Sunday, 25 April 2010

StreamHub 2.1.12 beta Release - Server Integration Is Here

A brand new beta version of the StreamHub Reverse Ajax & Comet Server has been released today. The new 2.1 branch has been under development for months and has finally been released as a beta. The tagline for the 2.1 release is 'Server Integration'. Changes in the way StreamHub works now allow you to integrate Tomcat, Apache, JBoss, IIS or any other HTTP server with StreamHub, without comprimising on the highly-scalable streaming performance.

Using configureable contexts, StreamHub can be configured to transparently serve content from any downstream server.

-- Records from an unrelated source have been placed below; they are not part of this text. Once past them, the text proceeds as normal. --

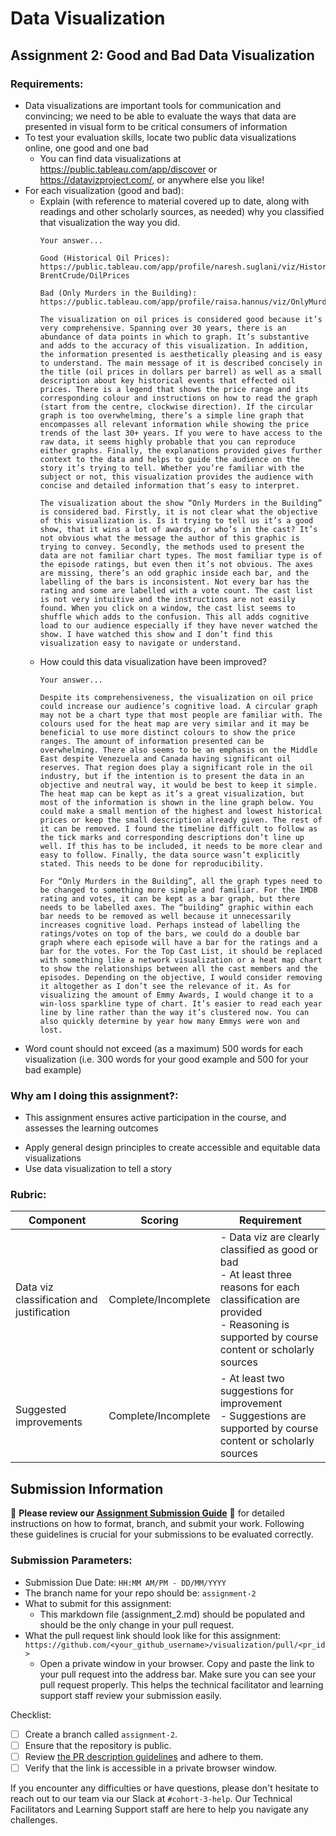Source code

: # Data Visualization

## Assignment 2: Good and Bad Data Visualization

### Requirements:

- Data visualizations are important tools for communication and convincing; we need to be able to evaluate the ways that data are presented in visual form to be critical consumers of information 
- To test your evaluation skills, locate two public data visualizations online, one good and one bad  
    - You can find data visualizations at https://public.tableau.com/app/discover or https://datavizproject.com/, or anywhere else you like! 
- For each visualization (good and bad):  
    - Explain (with reference to material covered up to date, along with readings and other scholarly sources, as needed) why you classified that visualization the way you did.
      ```
      Your answer...

      Good (Historical Oil Prices):
      https://public.tableau.com/app/profile/naresh.suglani/viz/HistoricalOilPrices-BrentCrude/OilPrices

      Bad (Only Murders in the Building):
      https://public.tableau.com/app/profile/raisa.hannus/viz/OnlyMurdersintheBuildingDataPlusTV/OnlyMurdersInTheBuilding

      The visualization on oil prices is considered good because it’s very comprehensive. Spanning over 30 years, there is an abundance of data points in which to graph. It’s substantive and adds to the accuracy of this visualization. In addition, the information presented is aesthetically pleasing and is easy to understand. The main message of it is described concisely in the title (oil prices in dollars per barrel) as well as a small description about key historical events that effected oil prices. There is a legend that shows the price range and its corresponding colour and instructions on how to read the graph (start from the centre, clockwise direction). If the circular graph is too overwhelming, there’s a simple line graph that encompasses all relevant information while showing the price trends of the last 30+ years. If you were to have access to the raw data, it seems highly probable that you can reproduce either graphs. Finally, the explanations provided gives further context to the data and helps to guide the audience on the story it’s trying to tell. Whether you’re familiar with the subject or not, this visualization provides the audience with concise and detailed information that’s easy to interpret.

      The visualization about the show “Only Murders in the Building” is considered bad. Firstly, it is not clear what the objective of this visualization is. Is it trying to tell us it’s a good show, that it wins a lot of awards, or who’s in the cast? It’s not obvious what the message the author of this graphic is trying to convey. Secondly, the methods used to present the data are not familiar chart types. The most familiar type is of the episode ratings, but even then it’s not obvious. The axes are missing, there’s an odd graphic inside each bar, and the labelling of the bars is inconsistent. Not every bar has the rating and some are labelled with a vote count. The cast list is not very intuitive and the instructions are not easily found. When you click on a window, the cast list seems to shuffle which adds to the confusion. This all adds cognitive load to our audience especially if they have never watched the show. I have watched this show and I don’t find this visualization easy to navigate or understand. 

      ```
    - How could this data visualization have been improved?  
      ```
      Your answer...
      
      Despite its comprehensiveness, the visualization on oil price could increase our audience’s cognitive load. A circular graph may not be a chart type that most people are familiar with. The colours used for the heat map are very similar and it may be beneficial to use more distinct colours to show the price ranges. The amount of information presented can be overwhelming. There also seems to be an emphasis on the Middle East despite Venezuela and Canada having significant oil reserves. That region does play a significant role in the oil industry, but if the intention is to present the data in an objective and neutral way, it would be best to keep it simple. The heat map can be kept as it’s a great visualization, but most of the information is shown in the line graph below. You could make a small mention of the highest and lowest historical prices or keep the small description already given. The rest of it can be removed. I found the timeline difficult to follow as the tick marks and corresponding descriptions don’t line up well. If this has to be included, it needs to be more clear and easy to follow. Finally, the data source wasn’t explicitly stated. This needs to be done for reproducibility.

      For “Only Murders in the Building”, all the graph types need to be changed to something more simple and familiar. For the IMDB rating and votes, it can be kept as a bar graph, but there needs to be labelled axes. The “building” graphic within each bar needs to be removed as well because it unnecessarily increases cognitive load. Perhaps instead of labelling the ratings/votes on top of the bars, we could do a double bar graph where each episode will have a bar for the ratings and a bar for the votes. For the Top Cast List, it should be replaced with something like a network visualization or a heat map chart to show the relationships between all the cast members and the episodes. Depending on the objective, I would consider removing it altogether as I don’t see the relevance of it. As for visualizing the amount of Emmy Awards, I would change it to a win-loss sparkline type of chart. It’s easier to read each year line by line rather than the way it’s clustered now. You can also quickly determine by year how many Emmys were won and lost.

      ```
- Word count should not exceed (as a maximum) 500 words for each visualization (i.e. 
300 words for your good example and 500 for your bad example)

### Why am I doing this assignment?:

- This assignment ensures active participation in the course, and assesses the learning outcomes
* Apply general design principles to create accessible and equitable data visualizations
* Use data visualization to tell a story

### Rubric:

| Component               | Scoring   | Requirement                                                 |
|-------------------------|-----------|-------------------------------------------------------------|
| Data viz classification and justification | Complete/Incomplete | - Data viz are clearly classified as good or bad<br />- At least three reasons for each classification are provided<br />- Reasoning is supported by course content or scholarly sources |
| Suggested improvements  | Complete/Incomplete | - At least two suggestions for improvement<br />- Suggestions are supported by course content or scholarly sources |

## Submission Information

🚨 **Please review our [Assignment Submission Guide](https://github.com/UofT-DSI/onboarding/blob/main/onboarding_documents/submissions.md)** 🚨 for detailed instructions on how to format, branch, and submit your work. Following these guidelines is crucial for your submissions to be evaluated correctly.

### Submission Parameters:
* Submission Due Date: `HH:MM AM/PM - DD/MM/YYYY`
* The branch name for your repo should be: `assignment-2`
* What to submit for this assignment:
    * This markdown file (assignment_2.md) should be populated and should be the only change in your pull request.
* What the pull request link should look like for this assignment: `https://github.com/<your_github_username>/visualization/pull/<pr_id>`
    * Open a private window in your browser. Copy and paste the link to your pull request into the address bar. Make sure you can see your pull request properly. This helps the technical facilitator and learning support staff review your submission easily.

Checklist:
- [ ] Create a branch called `assignment-2`.
- [ ] Ensure that the repository is public.
- [ ] Review [the PR description guidelines](https://github.com/UofT-DSI/onboarding/blob/main/onboarding_documents/submissions.md#guidelines-for-pull-request-descriptions) and adhere to them.
- [ ] Verify that the link is accessible in a private browser window.

If you encounter any difficulties or have questions, please don't hesitate to reach out to our team via our Slack at `#cohort-3-help`. Our Technical Facilitators and Learning Support staff are here to help you navigate any challenges.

The core StreamHub NIO engine can sit in front of one or more web servers and routes requests to either the internal Comet engine or to the web servers behind.

To use this new feature, you'll need to setup a ForwardingHandler:


PushServer streamingServer = new NIOServer(80);
InetSocketAddress tomcatAddress = new InetSocketAddress(InetAddress.getLocalHost(), 8080);
streamingServer.addContext("/*", new ForwardingHandler(tomcatAddress));
streamingServer.start();


The example above will route any requests for http://myhost.com/ to a Tomcat instance running on port 8080 on the same host but the user will still see http://myhost.com/ in their browser. By default, any requests to the /streamhub/* context will be routed to StreamHub's internal Comet engine. That means, if you migrate any existing Comet apps to 2.1 you will need to change your connection URLs. For example, if previously you were using:


hub.connect("http://localhost:7979/");

From 2.1 onwards you will need to use:


hub.connect("http://localhost:7979/streamhub/");

The default /* context handler will use StreamHub's existing content handler, so you don't need to add a ForwardingHandler by default. The /* context handler will also act as a catch-all handler. Potentially you can have as many handlers as you like, routing different contexts to different physical servers.

What else is new in 2.1?
  • Numerous performance improvements to the HTTP handling.
  • Transparent failover to polling connections where firewalls/proxies prevent full duplex streaming.
  • Fixed: Ajax adapter was not reconnecting if no serverList was specified.
  • Fixed: 'Stopping polling' log message appeared even when not using a polling connection type.
  • More control over HTTP headers for pages and comet content.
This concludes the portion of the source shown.